* [INFORMATION SUPPLIED]

________________________________________

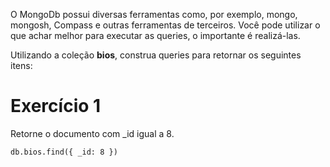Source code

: O MongoDb possui diversas ferramentas como, por exemplo, mongo, mongosh, Compass e outras ferramentas de terceiros. Você pode utilizar o que achar melhor para executar as queries, o importante é realizá-las.

Utilizando a coleção **bios**, construa queries para retornar os seguintes itens:
# Exercício 1
Retorne o documento com _id igual a 8.

```
db.bios.find({ _id: 8 })
```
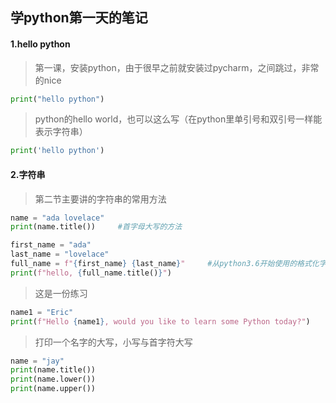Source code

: ## 学python第一天的笔记

#### 1.hello python

> 第一课，安装python，由于很早之前就安装过pycharm，之间跳过，非常的nice

```python
print("hello python")
```

> python的hello world，也可以这么写（在python里单引号和双引号一样能表示字符串）

```python 
print('hello python')
```

#### 2.字符串

> 第二节主要讲的字符串的常用方法

```python
name = "ada lovelace"
print(name.title())		#首字母大写的方法
```

```python
first_name = "ada"
last_name = "lovelace"
full_name = f"{first_name} {last_name}"		#从python3.6开始使用的格式化字符串方法，具体就是将变量放置在括号中，前置f表示格式化字符串
print(f"hello, {full_name.title()}")
```

> 这是一份练习

```python
name1 = "Eric"
print(f"Hello {name1}, would you like to learn some Python today?")
```

> 打印一个名字的大写，小写与首字符大写

```python
name = "jay"
print(name.title())
print(name.lower())
print(name.upper())
```

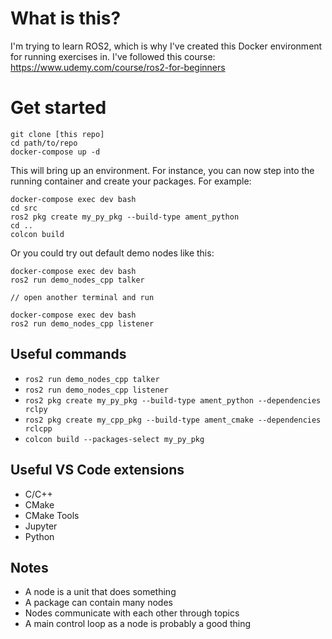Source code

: # What is this?

I'm trying to learn ROS2, which is why I've created this Docker environment for running exercises in. I've followed this course: https://www.udemy.com/course/ros2-for-beginners

# Get started

```
git clone [this repo]
cd path/to/repo
docker-compose up -d
```

This will bring up an environment. For instance, you can now step into the running container and create your packages. For example:

```
docker-compose exec dev bash
cd src
ros2 pkg create my_py_pkg --build-type ament_python
cd ..
colcon build
```

Or you could try out default demo nodes like this:

```
docker-compose exec dev bash
ros2 run demo_nodes_cpp talker

// open another terminal and run

docker-compose exec dev bash
ros2 run demo_nodes_cpp listener
```

## Useful commands

- `ros2 run demo_nodes_cpp talker`
- `ros2 run demo_nodes_cpp listener`
- `ros2 pkg create my_py_pkg --build-type ament_python --dependencies rclpy`
- `ros2 pkg create my_cpp_pkg --build-type ament_cmake --dependencies rclcpp`
- `colcon build --packages-select my_py_pkg`

## Useful VS Code extensions

- C/C++
- CMake
- CMake Tools
- Jupyter
- Python

## Notes

- A node is a unit that does something
- A package can contain many nodes
- Nodes communicate with each other through topics
- A main control loop as a node is probably a good thing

________________________________________

Output each line of the listing above that has "bios".

* [EXERCISE RESULT]
Utilizando a coleção **bios**, construa queries para retornar os seguintes itens:
db.bios.find({ _id: 8 })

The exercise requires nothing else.